======== Material provided ========
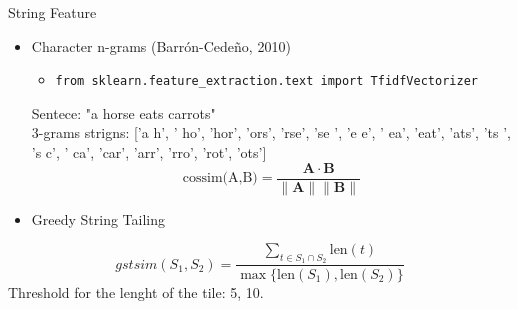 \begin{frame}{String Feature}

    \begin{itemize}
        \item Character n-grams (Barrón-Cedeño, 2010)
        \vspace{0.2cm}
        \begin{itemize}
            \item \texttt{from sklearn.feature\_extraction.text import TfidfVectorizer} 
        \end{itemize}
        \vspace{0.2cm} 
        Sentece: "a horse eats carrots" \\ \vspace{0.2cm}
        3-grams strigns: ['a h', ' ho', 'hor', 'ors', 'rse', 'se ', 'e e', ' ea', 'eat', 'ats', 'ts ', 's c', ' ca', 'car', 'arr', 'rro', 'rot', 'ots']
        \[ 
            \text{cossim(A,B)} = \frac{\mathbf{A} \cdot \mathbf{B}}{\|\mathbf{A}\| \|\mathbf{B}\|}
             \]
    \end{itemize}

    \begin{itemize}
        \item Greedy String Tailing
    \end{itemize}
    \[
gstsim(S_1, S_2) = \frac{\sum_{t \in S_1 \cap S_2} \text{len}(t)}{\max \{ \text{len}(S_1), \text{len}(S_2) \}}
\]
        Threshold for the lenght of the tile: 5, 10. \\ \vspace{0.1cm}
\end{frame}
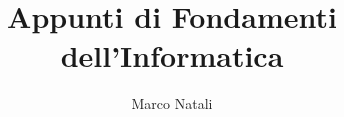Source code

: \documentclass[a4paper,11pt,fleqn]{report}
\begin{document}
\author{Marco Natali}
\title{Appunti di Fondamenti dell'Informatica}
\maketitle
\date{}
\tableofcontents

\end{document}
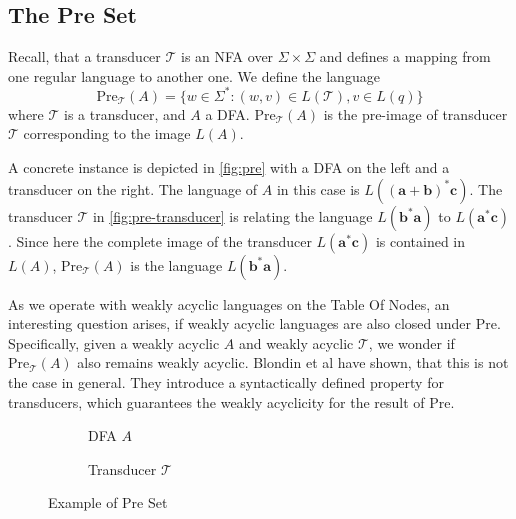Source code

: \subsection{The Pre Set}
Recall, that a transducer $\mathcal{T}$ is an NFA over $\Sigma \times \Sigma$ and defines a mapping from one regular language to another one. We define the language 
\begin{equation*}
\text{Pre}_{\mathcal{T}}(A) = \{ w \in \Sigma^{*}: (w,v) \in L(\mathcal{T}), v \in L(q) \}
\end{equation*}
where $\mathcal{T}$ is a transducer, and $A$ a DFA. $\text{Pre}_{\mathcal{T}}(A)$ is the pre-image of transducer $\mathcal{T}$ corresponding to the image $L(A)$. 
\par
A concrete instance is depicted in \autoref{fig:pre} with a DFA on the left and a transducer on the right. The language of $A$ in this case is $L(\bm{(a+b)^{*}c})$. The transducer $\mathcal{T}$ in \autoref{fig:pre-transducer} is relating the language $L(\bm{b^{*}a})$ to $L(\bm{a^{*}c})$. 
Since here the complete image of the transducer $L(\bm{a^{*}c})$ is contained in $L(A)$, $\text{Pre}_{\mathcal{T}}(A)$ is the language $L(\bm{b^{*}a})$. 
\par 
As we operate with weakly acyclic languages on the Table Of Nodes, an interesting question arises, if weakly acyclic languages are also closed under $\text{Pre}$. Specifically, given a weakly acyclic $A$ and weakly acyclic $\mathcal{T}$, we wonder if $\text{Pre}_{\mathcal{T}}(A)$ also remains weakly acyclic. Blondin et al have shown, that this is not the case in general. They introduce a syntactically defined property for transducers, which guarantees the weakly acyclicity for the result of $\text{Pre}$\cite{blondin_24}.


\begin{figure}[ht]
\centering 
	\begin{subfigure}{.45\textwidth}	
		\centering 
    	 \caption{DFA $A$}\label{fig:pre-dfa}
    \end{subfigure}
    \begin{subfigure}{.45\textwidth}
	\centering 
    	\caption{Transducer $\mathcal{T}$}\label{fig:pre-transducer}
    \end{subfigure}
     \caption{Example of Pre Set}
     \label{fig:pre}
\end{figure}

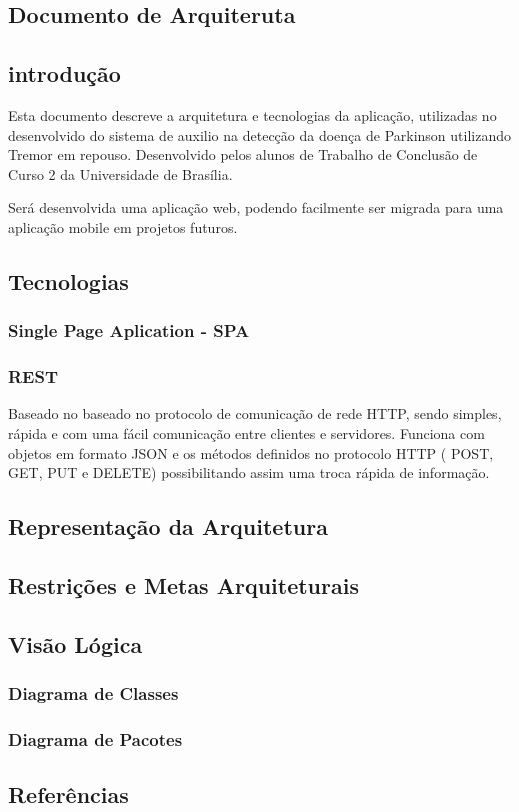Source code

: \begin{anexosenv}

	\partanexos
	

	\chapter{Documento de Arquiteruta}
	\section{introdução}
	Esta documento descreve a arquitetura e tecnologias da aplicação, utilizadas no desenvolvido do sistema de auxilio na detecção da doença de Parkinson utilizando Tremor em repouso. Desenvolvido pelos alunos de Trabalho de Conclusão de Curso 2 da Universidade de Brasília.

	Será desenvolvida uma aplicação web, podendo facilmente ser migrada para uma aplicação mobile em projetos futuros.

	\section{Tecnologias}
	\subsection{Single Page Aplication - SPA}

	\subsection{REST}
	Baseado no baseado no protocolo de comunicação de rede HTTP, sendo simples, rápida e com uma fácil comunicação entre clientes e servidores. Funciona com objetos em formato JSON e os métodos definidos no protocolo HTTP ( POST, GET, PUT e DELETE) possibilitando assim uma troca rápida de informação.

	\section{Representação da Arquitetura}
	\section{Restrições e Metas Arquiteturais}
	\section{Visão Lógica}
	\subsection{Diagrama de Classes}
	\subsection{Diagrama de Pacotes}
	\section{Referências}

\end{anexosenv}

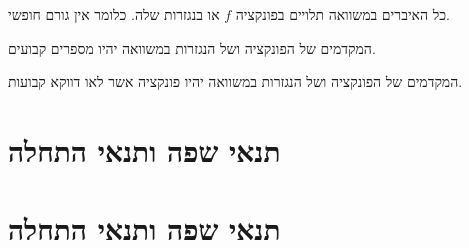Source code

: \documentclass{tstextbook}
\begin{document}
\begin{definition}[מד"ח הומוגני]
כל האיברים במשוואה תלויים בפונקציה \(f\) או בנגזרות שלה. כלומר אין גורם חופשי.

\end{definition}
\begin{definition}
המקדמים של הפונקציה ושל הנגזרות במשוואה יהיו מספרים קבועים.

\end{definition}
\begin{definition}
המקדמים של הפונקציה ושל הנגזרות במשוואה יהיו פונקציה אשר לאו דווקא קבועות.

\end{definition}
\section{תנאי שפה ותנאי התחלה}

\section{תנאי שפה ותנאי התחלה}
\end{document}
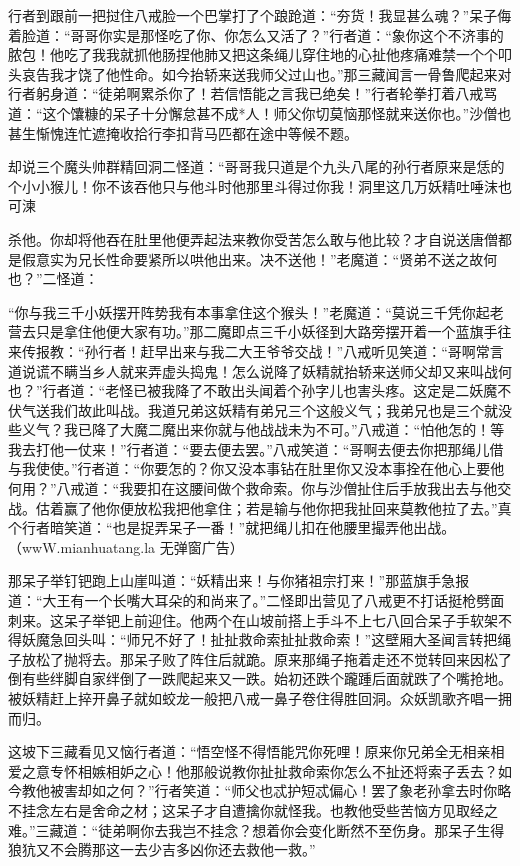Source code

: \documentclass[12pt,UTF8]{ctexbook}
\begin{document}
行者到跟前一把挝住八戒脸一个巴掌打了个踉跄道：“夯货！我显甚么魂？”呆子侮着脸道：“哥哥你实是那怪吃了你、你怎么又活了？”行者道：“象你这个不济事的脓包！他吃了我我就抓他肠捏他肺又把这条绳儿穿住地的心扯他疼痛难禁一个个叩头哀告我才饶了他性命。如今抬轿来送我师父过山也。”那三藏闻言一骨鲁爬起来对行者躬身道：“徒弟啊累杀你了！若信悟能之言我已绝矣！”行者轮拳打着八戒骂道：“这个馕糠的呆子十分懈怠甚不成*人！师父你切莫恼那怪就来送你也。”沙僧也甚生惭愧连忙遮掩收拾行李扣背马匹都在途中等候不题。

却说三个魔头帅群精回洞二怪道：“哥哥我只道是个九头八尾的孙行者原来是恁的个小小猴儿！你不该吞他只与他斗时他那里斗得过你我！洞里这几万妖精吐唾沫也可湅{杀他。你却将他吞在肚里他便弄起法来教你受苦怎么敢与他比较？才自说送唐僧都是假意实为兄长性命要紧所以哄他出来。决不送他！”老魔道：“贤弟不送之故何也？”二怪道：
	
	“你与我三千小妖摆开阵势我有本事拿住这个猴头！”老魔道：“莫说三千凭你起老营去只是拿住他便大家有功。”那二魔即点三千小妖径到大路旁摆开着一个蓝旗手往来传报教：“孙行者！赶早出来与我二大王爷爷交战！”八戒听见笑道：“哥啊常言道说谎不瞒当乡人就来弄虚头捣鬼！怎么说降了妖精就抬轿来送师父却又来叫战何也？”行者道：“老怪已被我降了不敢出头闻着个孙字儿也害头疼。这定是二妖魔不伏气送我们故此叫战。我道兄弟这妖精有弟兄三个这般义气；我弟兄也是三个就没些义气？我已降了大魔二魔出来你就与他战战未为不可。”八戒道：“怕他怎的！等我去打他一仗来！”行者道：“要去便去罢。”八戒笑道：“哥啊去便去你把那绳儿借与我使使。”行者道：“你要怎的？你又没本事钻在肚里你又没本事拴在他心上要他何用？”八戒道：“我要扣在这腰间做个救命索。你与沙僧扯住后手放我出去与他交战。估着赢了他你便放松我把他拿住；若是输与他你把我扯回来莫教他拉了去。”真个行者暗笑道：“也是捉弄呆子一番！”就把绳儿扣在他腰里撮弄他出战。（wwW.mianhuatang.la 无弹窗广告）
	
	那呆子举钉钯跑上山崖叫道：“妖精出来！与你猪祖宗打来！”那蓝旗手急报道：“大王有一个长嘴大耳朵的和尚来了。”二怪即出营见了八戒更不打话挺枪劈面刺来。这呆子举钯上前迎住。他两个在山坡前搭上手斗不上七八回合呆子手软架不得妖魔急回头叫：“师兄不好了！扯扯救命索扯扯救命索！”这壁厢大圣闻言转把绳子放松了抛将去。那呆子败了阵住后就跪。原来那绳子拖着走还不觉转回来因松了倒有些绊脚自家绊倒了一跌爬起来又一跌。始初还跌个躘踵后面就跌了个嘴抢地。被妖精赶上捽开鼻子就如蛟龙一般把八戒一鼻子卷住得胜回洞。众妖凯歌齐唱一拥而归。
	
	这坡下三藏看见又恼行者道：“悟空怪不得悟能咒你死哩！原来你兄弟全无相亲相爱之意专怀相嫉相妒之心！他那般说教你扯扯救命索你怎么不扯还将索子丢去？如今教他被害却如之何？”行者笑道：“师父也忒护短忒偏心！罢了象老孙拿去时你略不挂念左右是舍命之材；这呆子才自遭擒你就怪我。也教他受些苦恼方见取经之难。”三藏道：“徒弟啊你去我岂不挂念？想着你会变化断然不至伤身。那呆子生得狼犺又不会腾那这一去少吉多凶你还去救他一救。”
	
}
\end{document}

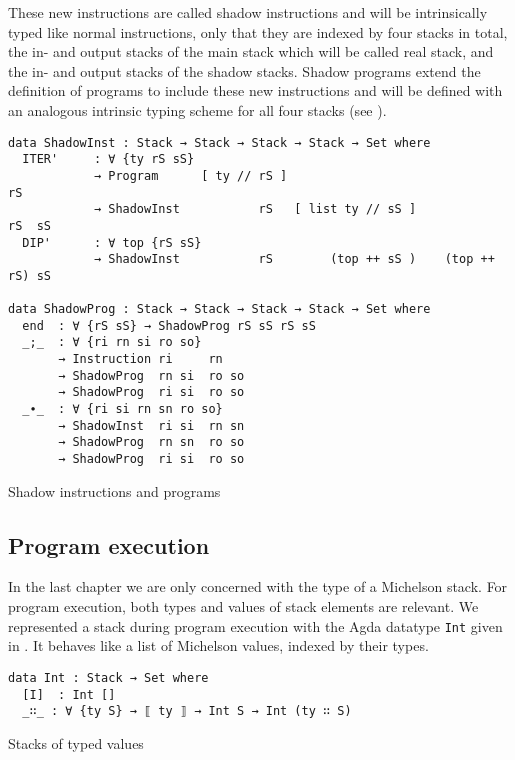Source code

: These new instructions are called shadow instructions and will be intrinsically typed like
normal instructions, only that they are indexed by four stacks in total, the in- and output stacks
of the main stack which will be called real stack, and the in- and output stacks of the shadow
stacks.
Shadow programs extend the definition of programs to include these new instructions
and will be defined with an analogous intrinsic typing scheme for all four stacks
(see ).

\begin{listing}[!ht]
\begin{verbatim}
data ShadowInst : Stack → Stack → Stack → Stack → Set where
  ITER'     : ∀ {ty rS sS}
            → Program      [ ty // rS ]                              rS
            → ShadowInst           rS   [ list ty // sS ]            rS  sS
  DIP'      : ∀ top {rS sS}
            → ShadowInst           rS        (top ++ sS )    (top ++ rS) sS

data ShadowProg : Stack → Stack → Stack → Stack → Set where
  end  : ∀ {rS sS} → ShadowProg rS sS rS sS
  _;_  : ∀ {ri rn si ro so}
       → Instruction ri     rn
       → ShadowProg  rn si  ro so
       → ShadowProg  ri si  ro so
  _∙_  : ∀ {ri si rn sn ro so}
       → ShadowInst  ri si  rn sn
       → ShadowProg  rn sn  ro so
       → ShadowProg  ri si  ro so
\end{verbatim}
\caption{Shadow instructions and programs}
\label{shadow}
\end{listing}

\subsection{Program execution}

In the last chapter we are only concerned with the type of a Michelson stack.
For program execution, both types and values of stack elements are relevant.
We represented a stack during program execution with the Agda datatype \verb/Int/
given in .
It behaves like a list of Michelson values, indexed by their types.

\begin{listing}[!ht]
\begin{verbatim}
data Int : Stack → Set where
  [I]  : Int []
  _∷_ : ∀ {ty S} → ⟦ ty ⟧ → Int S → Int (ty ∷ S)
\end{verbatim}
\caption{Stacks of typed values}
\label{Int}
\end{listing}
========
**What needs to be done:**
Search the entries for the string "four" and collect each line that has it.

**Task result:**
normal instructions, only that they are indexed by four stacks in total, the in- and output stacks
and will be defined with an analogous intrinsic typing scheme for all four stacks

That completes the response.